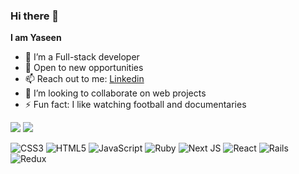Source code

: ### Hi there 👋


**I am Yaseen**



- 🔭 I’m a Full-stack developer
- 🌱 Open to new opportunities
- 📫 Reach out to me: [Linkedin](https://www.linkedin.com/in/yaseen-abdalwahid/)
- 👯 I’m looking to collaborate on web projects
- ⚡ Fun fact: I like watching football and documentaries

<img src="https://github-readme-stats.vercel.app/api?username=yasinabdmahmood&show_icons=true&theme=radical" />
<img src="https://github-readme-stats.vercel.app/api/top-langs/?username=yasinabdmahmood&layout=compact" />


![CSS3](https://img.shields.io/badge/css3-%231572B6.svg?style=for-the-badge&logo=css3&logoColor=white)
![HTML5](https://img.shields.io/badge/html5-%23E34F26.svg?style=for-the-badge&logo=html5&logoColor=white)
![JavaScript](https://img.shields.io/badge/javascript-%23323330.svg?style=for-the-badge&logo=javascript&logoColor=%23F7DF1E)
![Ruby](https://img.shields.io/badge/ruby-%23CC342D.svg?style=for-the-badge&logo=ruby&logoColor=white)
![Next JS](https://img.shields.io/badge/Next-black?style=for-the-badge&logo=next.js&logoColor=white)
![React](https://img.shields.io/badge/react-%2320232a.svg?style=for-the-badge&logo=react&logoColor=%2361DAFB)
![Rails](https://img.shields.io/badge/rails-%23CC0000.svg?style=for-the-badge&logo=ruby-on-rails&logoColor=white)
![Redux](https://img.shields.io/badge/redux-%23593d88.svg?style=for-the-badge&logo=redux&logoColor=white)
-----
Your answer should be one number: how many lines in the material hold the string "logo".

8